There was an excellent set of graphs in Quora yesterday, but I will have to find a way to get you there.

And France is dumping its reliance on nukes. It will be years before the truth comes out regarding the use of nukes in France, since it is all secret and national security. One of the terrible problems with nukes is the need for a Police State.

Another is the terrible waste products, the nastiest stuff in existence, and all man-made. We do not have the technology to even store it for the required periods, yet some folk want to make more.

Ain't no Savior for that problem.
Captain Stumpy
3.7 / 5 (3) Dec 22, 2016
@STOLEN VALOR LIAR-bully
And France is dumping its reliance on nukes
you should check the facts first

ITER is in France
https://web.archi...ndex.htm

if you want to talk science you should check your facts first - otherwise you look like a complete idiot making comments like the above that are obviously false or easily proven wrong...

you would think an "engineer" with an MS would know that
you would also think that a "real person in the field" would know that Fusion is also nuclear

.

so, per your request to clean up the site from the emotional outbursts of sniping sans actual verifiable content that can be validated (or blatantly false claims)...
gkam
1 / 5 (4) Dec 22, 2016
, . . . . sigh, . .

Okay, Sgt Rumpy, go here:

https://www.scien...ewables/
Captain Stumpy
3 / 5 (2) Dec 23, 2016
@STOLEN VALOR LIAR-bully
go here
1- it's about time you started linking references to validate your claims

2- that is an article: it also stated
France, one of the world's leaders in nuclear energy production, plans to draw down nuclear's share of electricity generation from 75 to 50 percent by 2025
no where in there does it say it's "dumping its reliance on nukes", like you claimed - the best you can offer from that link is "cut back on its reliance"

3- also note, this is on Fission reactors, as i demonstrated above

this is why you have no real credibility
your claim is embellished due to your fear-based emotional neediness and hatred of nuclear anything, mostly because you really don't know anything about it (that's proven - don't bother arguing)

had you decided to post "cut back on" i would have ignored your post

maybe

you still have a lot to learn about nukes and physics
Edenlegaia
4 / 5 (1) Dec 23, 2016
Given how much France relies on nuclear energy and how frightened politicians are to actually hold their words.....i wouldn't even be surprises to see reactors supposed to be closed since few years already, still generating energy for another round of years.
Which is....not really a good thing.
gkam
1 / 5 (4) Dec 23, 2016
Rumpy, It is always heartening to see how my words affect the lives of others.
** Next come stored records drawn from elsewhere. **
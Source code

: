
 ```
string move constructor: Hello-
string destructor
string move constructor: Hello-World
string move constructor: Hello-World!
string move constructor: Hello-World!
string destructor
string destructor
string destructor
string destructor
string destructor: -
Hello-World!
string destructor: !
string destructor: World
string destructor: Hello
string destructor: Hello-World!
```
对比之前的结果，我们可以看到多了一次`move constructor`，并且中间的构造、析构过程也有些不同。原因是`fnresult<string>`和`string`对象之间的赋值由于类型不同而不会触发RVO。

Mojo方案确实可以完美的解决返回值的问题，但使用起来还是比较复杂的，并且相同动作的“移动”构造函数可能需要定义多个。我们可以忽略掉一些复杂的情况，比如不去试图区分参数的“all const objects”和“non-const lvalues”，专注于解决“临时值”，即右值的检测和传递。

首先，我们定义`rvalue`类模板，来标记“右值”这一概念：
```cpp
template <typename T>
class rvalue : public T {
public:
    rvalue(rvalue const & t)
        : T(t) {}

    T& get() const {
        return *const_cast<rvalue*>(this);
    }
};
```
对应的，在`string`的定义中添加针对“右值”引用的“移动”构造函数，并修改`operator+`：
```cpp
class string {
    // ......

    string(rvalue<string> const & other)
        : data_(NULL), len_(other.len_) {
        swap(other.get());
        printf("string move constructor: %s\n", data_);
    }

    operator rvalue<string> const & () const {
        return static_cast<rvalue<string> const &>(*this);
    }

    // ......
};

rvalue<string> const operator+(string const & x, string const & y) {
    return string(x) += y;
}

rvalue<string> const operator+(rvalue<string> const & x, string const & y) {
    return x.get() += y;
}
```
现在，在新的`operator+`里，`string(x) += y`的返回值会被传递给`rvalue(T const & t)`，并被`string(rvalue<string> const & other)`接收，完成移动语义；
Who knew I had that power over the emotionally-vulnerable?

Like in "It's a Wonderful Whatever", we often do not know the good things we do for others.
TheGhostofOtto1923
1 / 5 (1) Dec 28, 2016
Rumpy, It is always heartening to see how my words affect the lives of others. Who knew I had that power over the emotionally-vulnerable?
"This leads us to an important quesion: what does the psychopath REALLY get from their victims? It's easy to see what they are after when they lie and manipulate for money or material goods or power. But in many instances, such as love relationships or faked friendships, it is not so easy to see what the psychopath is after... we can only say that it seems to be that the psychopath ENJOYS making others suffer."

""The World has only one problem, Psychopaths. There are two basic types of Psychopaths, Social and Anti-Social. The essential feature of Psychopaths is a Pervasive, Obssesive- Compulsive desire to force their delusions on others. Psychopaths completely disregard and violate the Rights of others..."
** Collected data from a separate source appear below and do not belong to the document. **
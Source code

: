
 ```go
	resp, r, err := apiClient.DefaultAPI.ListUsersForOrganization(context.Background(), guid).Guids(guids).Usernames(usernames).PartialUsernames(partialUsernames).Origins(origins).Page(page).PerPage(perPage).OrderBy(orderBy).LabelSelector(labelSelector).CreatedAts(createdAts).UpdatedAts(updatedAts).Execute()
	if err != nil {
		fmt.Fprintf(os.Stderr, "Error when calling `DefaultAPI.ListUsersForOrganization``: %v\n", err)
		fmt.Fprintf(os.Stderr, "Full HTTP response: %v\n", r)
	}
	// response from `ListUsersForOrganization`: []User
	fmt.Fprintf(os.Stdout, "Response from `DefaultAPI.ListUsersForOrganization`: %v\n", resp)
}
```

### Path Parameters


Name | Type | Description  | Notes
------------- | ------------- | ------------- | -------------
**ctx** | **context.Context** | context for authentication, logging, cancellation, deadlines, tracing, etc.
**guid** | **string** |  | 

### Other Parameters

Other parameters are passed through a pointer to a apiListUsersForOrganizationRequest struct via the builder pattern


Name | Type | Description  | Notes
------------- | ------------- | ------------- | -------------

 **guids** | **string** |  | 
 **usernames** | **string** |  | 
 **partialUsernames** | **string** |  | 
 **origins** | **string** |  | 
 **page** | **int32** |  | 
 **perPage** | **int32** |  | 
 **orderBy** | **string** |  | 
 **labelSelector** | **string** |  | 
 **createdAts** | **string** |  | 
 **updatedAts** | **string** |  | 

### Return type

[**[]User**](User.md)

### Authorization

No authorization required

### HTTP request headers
-Abuse is literally ALL you got.
TheGhostofOtto1923
1 / 5 (1) Dec 28, 2016
Save the lecture, Eden. I understand all of that
-and we know this because 1) george kamburoff posts under his real name and 2) he worked at PG&E. And so we must accept that
the nastiest stuff in existence, and all man-made. We do not have the technology to even store it for the required periods
-even though we know from multiple debunkings that it is all bullshit.